In an effort to give some useful hints, let us try to find an answer to some more precise questions:
- How many products the different versions of Magento can manage easily by default, hosted on an average server, with and without extra optimizations?
- What makes the difference between Magento versions in terms of catalog performance?
- What are the main bottlenecks for a big catalog in Magento, and how can Magento be scaled to handle even more products?
- What are the common mistakes that one can make when handling a huge Magento catalog?
How many products the different versions of Magento can manage easily by default, hosted on an average server, with and without extra scaling?
- Magento CE 1.9.x safely manages ~10,000 – 25,000 products in most cases, without much extra care*. On the other hand it can manage 100,000 – 200,000 products, or even more via heavy, system wide scaling, resource tuning and code optimization.
- Magento EE 13.x. 14.x safely manages ~100,000 – 200,000 products in most cases, without much extra care*, and even 400,000 – 500,000 or even more with proper scaling, optimization and server resources.
- Magento 2 CE safely manages ~ 100,000 – 200,000 products in most cases, without much scaling and extra care, and even 400,000 – 500,000 or even more with proper scaling, optimization and server resources.
- Magento 2 EE is designed to be able to manage even more**, depending on some highly advanced enterprise features like database sharding, job queues, advanced mysql and web server topologies and proper resources.
All these are very rough numbers, of course, referring to a catalog with a few attributes, categories and simple products. The figures are based on Magento’s own performance tests and our own experiences. The figures may vary greatly by the server setup, software and resources, too.
What is also very important to note is that due to Magento’s database design, there are some especially massive aspects that act as multiplication factors to get to the real number of products Magento really works with in the background.
Some of most important elements that have a huge impact are:
- number of Magento shops/languages
- number of product attributes
- number of categories and depth of the category tree
- number of configurable/bundle products
- number of customer groups with different product prices
All this means that as far as catalog management is concerned, a Magento catalog with a few thousand products in a heavyweight catalog setup, for example ~20 languages, diverse attributes and category structure, mostly with configurable products and multiple customer price groups, may equal to a Magento catalog with 100,000+ simple products in a single store.
These are the features that make Magento really flexible, but they come at a cost.
What makes the difference between these Magento versions in term of catalog performance?
- Magento CE 1.x, including 1.9.x and
- – indexing, especially URL and search indexes are not optimized for large catalogs (this also applies to EE up to 1.12.x).

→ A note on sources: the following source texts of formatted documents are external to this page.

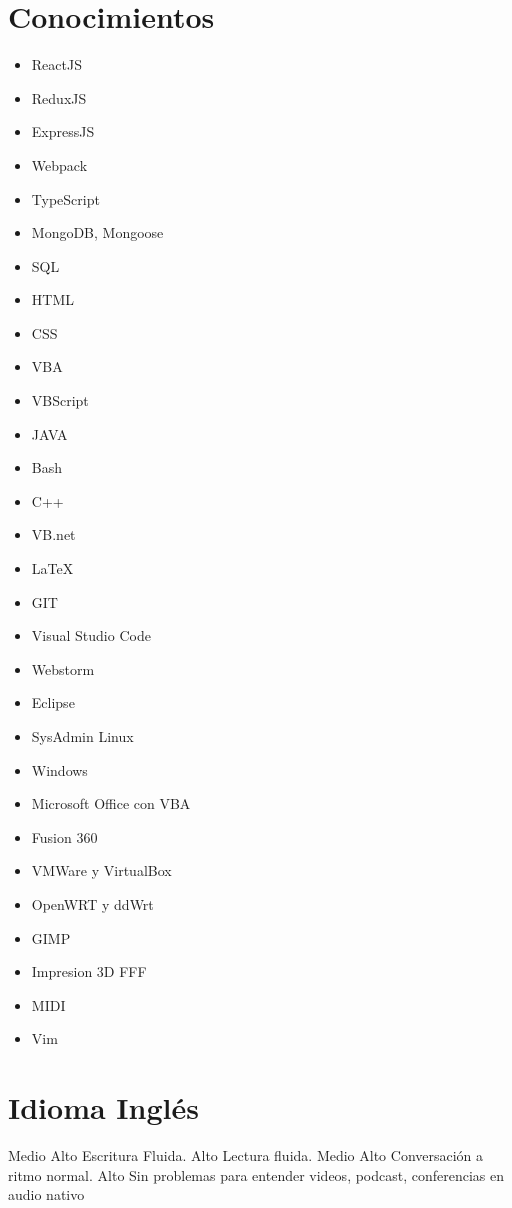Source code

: \documentclass[draft,color,12pt,letterpaper,sans]{moderncv}
\begin{document}
\section{Conocimientos}
\begin{cvcolumns}
	{
		\begin{itemize}
			\item
				ReactJS
			\item
				ReduxJS
			\item
				ExpressJS
			\item
				Webpack
			\item
				TypeScript
			\item
				MongoDB, Mongoose
			\item
				SQL
			\item
				HTML
			\item
				CSS
			\item
				VBA
			\item	
				VBScript
			\item
				JAVA		
			\item
				Bash
			\item
				C++
			\item
				VB.net
			\item
				LaTeX
		\end{itemize}
	}
	

{
	\begin{itemize}
		\item
			GIT
		\item
			Visual Studio Code
		\item
			Webstorm
		\item
			Eclipse
		\item
			SysAdmin Linux
		\item
			Windows
		\item
			Microsoft Office con VBA
		\item
			Fusion 360
		\item
			VMWare y VirtualBox
		\item
			OpenWRT y ddWrt
		\item
			GIMP
		\item
			Impresion 3D FFF
		\item
			MIDI
		\item	
			Vim
	\end{itemize}
}

\end{cvcolumns}




\section{Idioma Ingl\'es}
{Medio Alto}
{Escritura Fluida.}
{Alto}
{Lectura fluida.}
{Medio Alto}
{Conversaci\'on a ritmo normal.}
{Alto}
{Sin problemas para entender videos, podcast, conferencias en audio nativo}
\end{document}
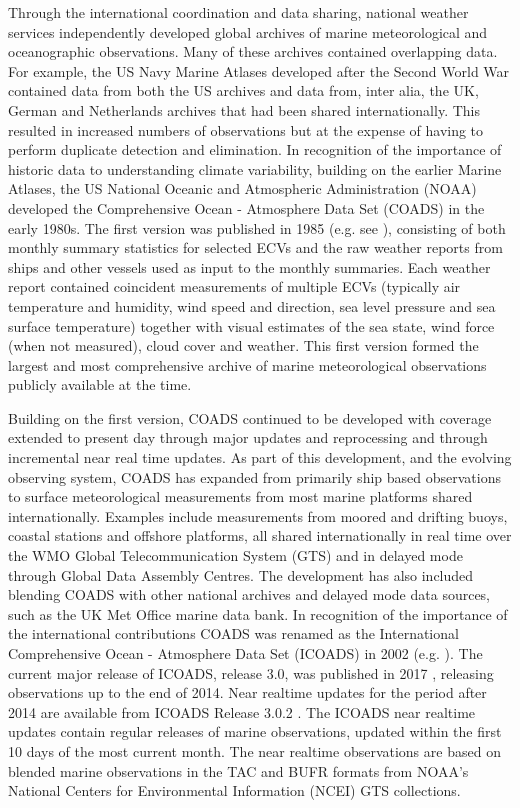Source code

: Through the international coordination and data sharing, national weather services independently developed global archives of marine meteorological and oceanographic observations.
Many of these archives contained overlapping data. 
For example, the US Navy Marine Atlases developed after the Second World War contained data from both the US archives and data from, inter alia, the UK, German and Netherlands archives that had been shared internationally. 
This resulted in increased numbers of observations but at the expense of having to perform duplicate detection and elimination.
In recognition of the importance of historic data to understanding climate variability, building on the earlier Marine Atlases, the US National Oceanic and Atmospheric Administration (NOAA) developed the Comprehensive Ocean - Atmosphere Data Set (COADS) in the early 1980s.
The first version was published in 1985 (e.g. see \cite{Woodruff1987}), consisting of both monthly summary statistics for selected ECVs and the raw weather reports from ships and other vessels used as input to the monthly summaries.
Each weather report contained coincident measurements of multiple ECVs (typically air temperature and humidity, wind speed and direction, sea level pressure and sea surface temperature) together with visual estimates of the sea state, wind force (when not measured), cloud cover and weather. 
This first version formed the largest and most comprehensive archive of marine meteorological observations publicly available at the time. 

Building on the first version, COADS continued to be developed with coverage extended to present day through major updates and reprocessing and through incremental near real time updates. 
As part of this development, and the evolving observing system, COADS has expanded from primarily ship based observations to surface meteorological measurements from most marine platforms shared internationally.
Examples include measurements from moored and drifting buoys, coastal stations and offshore platforms, all shared internationally in real time over the WMO Global Telecommunication System (GTS) and in delayed mode through Global Data Assembly Centres.
The development has also included blending COADS with other national archives and delayed mode data sources, such as the UK Met Office marine data bank.
In recognition of the importance of the international contributions COADS was renamed as the International Comprehensive Ocean - Atmosphere Data Set (ICOADS) in 2002 (e.g. \cite{Worley2005}). 
The current major release of ICOADS, release 3.0, was published in 2017 \cite{Freeman2017}, releasing observations up to the end of 2014.
Near realtime updates for the period after 2014 are available from ICOADS Release 3.0.2 \cite{Liu2022}.
The ICOADS near realtime updates contain regular releases of marine observations, updated within the first 10 days of the most current month. The near realtime observations are based on blended marine observations in the TAC and BUFR formats from NOAA's National Centers for Environmental Information (NCEI) GTS collections.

- – No Full Page Cache (FPC) is available by default
- Magento 1.x EE
- + FPC is available, which speeds up catalog browsing and saves a lot of server resources
- + From version 1.13+.x incremental indexing is introduced whereby products that were changed or added will be re-indexed in the background by cron jobs.
- + From version 1.13+.x full reindex processes are highly improved as well and work well even for large catalogs.
- + Solr search engine is available by default
- Magento 2 CE
- + Inherits incremental indexing feature from Magento EE 1.13+.x
- + Inherits FPC from EE 1.13+.x and Varnish frontend cache is added as a choice of FPC. The requests that are served by the Varnish cache never need to reach the Magento application servers, which reduces the load on the web nodes while dramatically improving the response time.
- + Browser cache is utilized for session data caching
- + Checkout process is improved greatly
- + Async order and product updates
- + Client side optimizations like minification, js resources bundling, caching static content, image compression
- + PHP 7 is supported by default. PHP 7 may have even 200% performance gain over PHP 5.x by itself.
- Magento 2 EE
- + Has all the features of Magento 2 CE
- + Solr (2.0) and Elasticsearch (2.1) for search
- + Database sharding separating catalog, checkout and order business domains is available
- + Mysql cluster and Multi-master mysql setup is supported
- + Job queues introduced for advanced background data processing (deferred stock update as the first implementation)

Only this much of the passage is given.